GROUP BY with multiple columns in MySQL - Time & Space Complexity
When we use GROUP BY with multiple columns in SQL, we want to see how the time to run the query changes as the data grows.
We ask: How does grouping by more columns affect the work the database does?
Analyze the time complexity of the following code snippet.
SELECT department, role, COUNT(*) AS count
FROM employees
GROUP BY department, role;
This query groups employees by their department and role, then counts how many are in each group.
Identify the loops, recursion, array traversals that repeat.
- Primary operation: Scanning all rows in the employees table once.
- How many times: Once for each row in the table (n times).
As the number of employees grows, the database must look at each row once to group them.
| Input Size (n) | Approx. Operations |
|---|---|
| 10 | About 10 row checks and group updates |
| 100 | About 100 row checks and group updates |
| 1000 | About 1000 row checks and group updates |
Pattern observation: The work grows roughly in direct proportion to the number of rows.
Time Complexity: O(n)
This means the time to run the query grows linearly with the number of rows in the table.

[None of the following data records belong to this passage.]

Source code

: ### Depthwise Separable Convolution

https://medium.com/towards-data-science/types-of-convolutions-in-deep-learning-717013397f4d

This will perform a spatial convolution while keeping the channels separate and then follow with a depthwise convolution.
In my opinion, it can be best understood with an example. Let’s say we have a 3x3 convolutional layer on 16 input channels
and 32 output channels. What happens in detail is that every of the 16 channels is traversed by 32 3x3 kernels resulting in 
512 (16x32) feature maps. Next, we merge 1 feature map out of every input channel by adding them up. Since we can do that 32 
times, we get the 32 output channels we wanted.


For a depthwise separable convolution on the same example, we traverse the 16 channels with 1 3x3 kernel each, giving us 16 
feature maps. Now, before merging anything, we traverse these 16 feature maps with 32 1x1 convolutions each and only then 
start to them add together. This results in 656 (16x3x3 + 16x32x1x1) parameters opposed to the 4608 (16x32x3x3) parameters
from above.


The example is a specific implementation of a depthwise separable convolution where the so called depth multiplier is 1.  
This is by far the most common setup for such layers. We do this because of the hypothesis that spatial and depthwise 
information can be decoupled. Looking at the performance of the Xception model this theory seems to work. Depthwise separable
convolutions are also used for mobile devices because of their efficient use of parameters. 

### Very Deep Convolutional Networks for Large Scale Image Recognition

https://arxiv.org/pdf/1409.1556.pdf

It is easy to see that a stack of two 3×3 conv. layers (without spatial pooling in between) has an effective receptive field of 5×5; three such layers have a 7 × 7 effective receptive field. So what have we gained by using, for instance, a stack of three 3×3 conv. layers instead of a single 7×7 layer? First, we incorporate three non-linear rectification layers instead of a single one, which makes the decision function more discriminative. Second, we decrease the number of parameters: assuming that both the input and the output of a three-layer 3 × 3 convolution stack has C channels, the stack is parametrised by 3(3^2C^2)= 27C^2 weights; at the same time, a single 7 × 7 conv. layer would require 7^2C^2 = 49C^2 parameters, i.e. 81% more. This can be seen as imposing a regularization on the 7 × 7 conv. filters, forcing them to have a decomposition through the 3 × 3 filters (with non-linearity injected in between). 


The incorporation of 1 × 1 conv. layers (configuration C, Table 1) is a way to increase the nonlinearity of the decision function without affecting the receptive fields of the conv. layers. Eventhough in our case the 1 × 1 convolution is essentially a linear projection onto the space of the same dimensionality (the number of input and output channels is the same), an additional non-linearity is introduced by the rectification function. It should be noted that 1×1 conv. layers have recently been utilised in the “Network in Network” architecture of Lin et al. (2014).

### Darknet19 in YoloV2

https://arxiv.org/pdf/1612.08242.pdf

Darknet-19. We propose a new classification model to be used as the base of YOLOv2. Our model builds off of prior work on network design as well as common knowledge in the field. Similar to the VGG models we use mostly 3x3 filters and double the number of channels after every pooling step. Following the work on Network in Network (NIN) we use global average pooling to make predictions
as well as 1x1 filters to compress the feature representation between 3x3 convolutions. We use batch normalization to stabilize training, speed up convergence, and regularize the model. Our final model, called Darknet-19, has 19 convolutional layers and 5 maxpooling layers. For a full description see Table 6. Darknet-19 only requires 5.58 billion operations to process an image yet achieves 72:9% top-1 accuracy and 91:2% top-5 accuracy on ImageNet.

[X] Wrong: "Adding more columns to GROUP BY makes the query take much longer than just scanning the rows."
[OK] Correct: The main cost is scanning all rows once; grouping by more columns changes how groups are formed but does not multiply the number of rows scanned.
Understanding how grouping works helps you explain query performance clearly and shows you can think about how data size affects work done.
What if we added an ORDER BY clause after GROUP BY? How would the time complexity change?